## TASK INSTRUCTIONS:
Output only the stretch of the listing that starts at the line containing "- html의 기본 틀" and ends at the line containing "video on Puppet", reproduced exactly with both ends.

------------------------------------

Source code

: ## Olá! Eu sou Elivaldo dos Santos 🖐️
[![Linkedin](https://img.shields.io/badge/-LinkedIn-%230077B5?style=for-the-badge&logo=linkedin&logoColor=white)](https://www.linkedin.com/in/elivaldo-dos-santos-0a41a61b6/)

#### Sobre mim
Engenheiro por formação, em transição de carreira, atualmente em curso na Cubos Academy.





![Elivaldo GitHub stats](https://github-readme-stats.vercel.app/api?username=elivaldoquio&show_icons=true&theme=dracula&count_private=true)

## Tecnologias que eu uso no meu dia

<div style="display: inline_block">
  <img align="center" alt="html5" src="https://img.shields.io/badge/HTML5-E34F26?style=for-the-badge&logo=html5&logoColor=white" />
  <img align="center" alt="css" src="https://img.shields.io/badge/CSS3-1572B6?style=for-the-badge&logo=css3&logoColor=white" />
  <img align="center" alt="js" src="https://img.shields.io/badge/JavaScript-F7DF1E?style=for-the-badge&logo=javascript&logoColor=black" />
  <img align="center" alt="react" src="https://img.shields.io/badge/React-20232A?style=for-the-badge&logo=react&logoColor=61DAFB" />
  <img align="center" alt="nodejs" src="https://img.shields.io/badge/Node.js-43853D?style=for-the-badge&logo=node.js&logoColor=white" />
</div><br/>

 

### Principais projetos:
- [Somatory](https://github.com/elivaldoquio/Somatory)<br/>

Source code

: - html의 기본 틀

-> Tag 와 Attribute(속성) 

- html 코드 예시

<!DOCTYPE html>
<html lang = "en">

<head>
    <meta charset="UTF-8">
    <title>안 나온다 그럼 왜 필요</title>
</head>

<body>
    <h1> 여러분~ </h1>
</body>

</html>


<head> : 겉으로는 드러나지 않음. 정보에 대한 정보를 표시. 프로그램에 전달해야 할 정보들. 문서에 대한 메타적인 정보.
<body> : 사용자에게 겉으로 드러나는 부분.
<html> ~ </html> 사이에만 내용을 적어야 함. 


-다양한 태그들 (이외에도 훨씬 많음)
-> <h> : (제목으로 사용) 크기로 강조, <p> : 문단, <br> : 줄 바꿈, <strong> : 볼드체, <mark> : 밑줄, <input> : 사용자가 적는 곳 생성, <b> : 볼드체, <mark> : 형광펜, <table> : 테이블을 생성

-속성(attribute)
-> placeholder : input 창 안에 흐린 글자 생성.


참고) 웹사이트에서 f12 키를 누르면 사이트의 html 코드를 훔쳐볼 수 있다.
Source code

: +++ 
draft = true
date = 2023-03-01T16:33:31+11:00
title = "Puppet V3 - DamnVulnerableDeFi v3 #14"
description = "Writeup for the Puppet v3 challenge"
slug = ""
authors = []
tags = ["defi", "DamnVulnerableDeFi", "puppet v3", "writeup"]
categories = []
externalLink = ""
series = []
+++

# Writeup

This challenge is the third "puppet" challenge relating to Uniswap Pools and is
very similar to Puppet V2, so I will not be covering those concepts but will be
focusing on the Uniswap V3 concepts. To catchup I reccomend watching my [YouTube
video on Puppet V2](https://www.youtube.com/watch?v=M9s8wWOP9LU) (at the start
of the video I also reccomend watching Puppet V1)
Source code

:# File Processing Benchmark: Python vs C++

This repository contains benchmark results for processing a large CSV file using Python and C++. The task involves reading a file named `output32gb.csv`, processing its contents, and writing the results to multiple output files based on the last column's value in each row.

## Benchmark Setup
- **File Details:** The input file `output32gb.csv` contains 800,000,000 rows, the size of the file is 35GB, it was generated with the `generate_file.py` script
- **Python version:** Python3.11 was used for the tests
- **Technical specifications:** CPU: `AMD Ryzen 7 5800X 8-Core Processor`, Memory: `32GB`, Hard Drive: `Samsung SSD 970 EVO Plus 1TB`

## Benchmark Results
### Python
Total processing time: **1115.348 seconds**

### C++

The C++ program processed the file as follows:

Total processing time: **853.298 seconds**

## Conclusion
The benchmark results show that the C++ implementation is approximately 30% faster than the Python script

------------------------------------

## TASK ANSWER:
: - html의 기본 틀

-> Tag 와 Attribute(속성) 

- html 코드 예시

<!DOCTYPE html>
<html lang = "en">

<head>
    <meta charset="UTF-8">
    <title>안 나온다 그럼 왜 필요</title>
</head>

<body>
    <h1> 여러분~ </h1>
</body>

</html>


<head> : 겉으로는 드러나지 않음. 정보에 대한 정보를 표시. 프로그램에 전달해야 할 정보들. 문서에 대한 메타적인 정보.
<body> : 사용자에게 겉으로 드러나는 부분.
<html> ~ </html> 사이에만 내용을 적어야 함. 


-다양한 태그들 (이외에도 훨씬 많음)
-> <h> : (제목으로 사용) 크기로 강조, <p> : 문단, <br> : 줄 바꿈, <strong> : 볼드체, <mark> : 밑줄, <input> : 사용자가 적는 곳 생성, <b> : 볼드체, <mark> : 형광펜, <table> : 테이블을 생성

-속성(attribute)
-> placeholder : input 창 안에 흐린 글자 생성.


참고) 웹사이트에서 f12 키를 누르면 사이트의 html 코드를 훔쳐볼 수 있다.
Source code

: +++ 
draft = true
date = 2023-03-01T16:33:31+11:00
title = "Puppet V3 - DamnVulnerableDeFi v3 #14"
description = "Writeup for the Puppet v3 challenge"
slug = ""
authors = []
tags = ["defi", "DamnVulnerableDeFi", "puppet v3", "writeup"]
categories = []
externalLink = ""
series = []
+++

# Writeup

This challenge is the third "puppet" challenge relating to Uniswap Pools and is
very similar to Puppet V2, so I will not be covering those concepts but will be
focusing on the Uniswap V3 concepts. To catchup I reccomend watching my [YouTube
video on Puppet V2](https://www.youtube.com/watch?v=M9s8wWOP9LU) (at the start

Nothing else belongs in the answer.